Dark matter and dark energy make up most of the universe. Dark matter is an enigmatic substance that shapes the cosmos, while dark energy is a force that accelerates the expansion rate of the universe, according to NASA. Both are impossible to directly observe but can be detected due to their gravitational effects.
But the rest of the universe is made of cosmic baryons, or ordinary matter, which can be found in tiny particles called protons and neutrons.
'If you add up all the stars and planets and cold gas that you see with your telescopes, it only amounts to less than 10% of ordinary matter in the universe,' said Liam Connor, assistant professor of astronomy at Harvard University.
While astronomers thought most of the universe's ordinary matter was floating in the spaces between galaxies, called the intergalactic medium, or within the extended halos of galaxies — vast, spherical regions including stars and hot gas — they couldn't measure this foglike matter. That's because ordinary matter emits light at different wavelengths, but much of it is so diffuse that it's like trying to spot fog, astronomers say.

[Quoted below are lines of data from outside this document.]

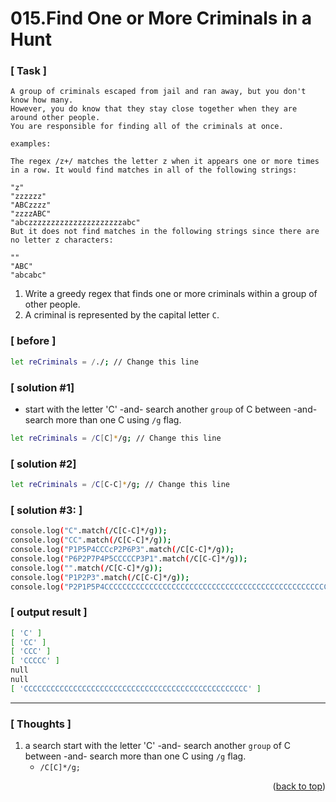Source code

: <a name="topage"></a>

# 015.Find One or More Criminals in a Hunt

### [ Task ]
```
A group of criminals escaped from jail and ran away, but you don't know how many.
However, you do know that they stay close together when they are around other people.
You are responsible for finding all of the criminals at once.

examples:

The regex /z+/ matches the letter z when it appears one or more times in a row. It would find matches in all of the following strings:

"z"
"zzzzzz"
"ABCzzzz"
"zzzzABC"
"abczzzzzzzzzzzzzzzzzzzzzabc"
But it does not find matches in the following strings since there are no letter z characters:

""
"ABC"
"abcabc"
```

  1. Write a greedy regex that finds one or more criminals within a group of other people.
  2. A criminal is represented by the capital letter `C`.


### [ before ]

```sh
let reCriminals = /./; // Change this line
```

### [ solution #1]
* start with the letter 'C' -and- search another `group` of C between -and- search more than one C using `/g` flag.

```sh
let reCriminals = /C[C]*/g; // Change this line
```

### [ solution #2]

```sh
let reCriminals = /C[C-C]*/g; // Change this line
```

### [ solution #3: ]

```sh
console.log("C".match(/C[C-C]*/g));
console.log("CC".match(/C[C-C]*/g));
console.log("P1P5P4CCCcP2P6P3".match(/C[C-C]*/g));
console.log("P6P2P7P4P5CCCCCP3P1".match(/C[C-C]*/g));
console.log("".match(/C[C-C]*/g));
console.log("P1P2P3".match(/C[C-C]*/g));
console.log("P2P1P5P4CCCCCCCCCCCCCCCCCCCCCCCCCCCCCCCCCCCCCCCCCCCCCCCCCCP3".match(/C[C-C]*/g));
```

### [ output result ]

```sh
[ 'C' ]
[ 'CC' ]
[ 'CCC' ]
[ 'CCCCC' ]
null
null
[ 'CCCCCCCCCCCCCCCCCCCCCCCCCCCCCCCCCCCCCCCCCCCCCCCCCC' ]
```

-----

### [ Thoughts ]

  1. a search start with the letter 'C' -and- search another `group` of C between -and- search more than one C using `/g` flag.
     * `/C[C]*/g;`



<p align="right">(<a href="#topage">back to top</a>)</p>
<br/>
<br/>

The inability to detect roughly half of the cosmos' ordinary matter led to a decades-long cosmology struggle called the missing baryon problem.
Now, Connor and his colleagues have directly observed the missing matter by using the flashing of fast radio bursts to essentially map out what couldn't be seen before. They reported their findings in a new study published Monday in the journal Nature Astronomy.
'The FRBs shine through the fog of the intergalactic medium, and by precisely measuring how the light slows down, we can weigh that fog, even when it's too faint to see,' Connor, the paper's lead author, said. Much of the work for the study took place while Connor was a research assistant at the California Institute of Technology.
Down the road, astronomers believe they can use fast radio bursts to help illuminate the otherwise invisible structure of the universe.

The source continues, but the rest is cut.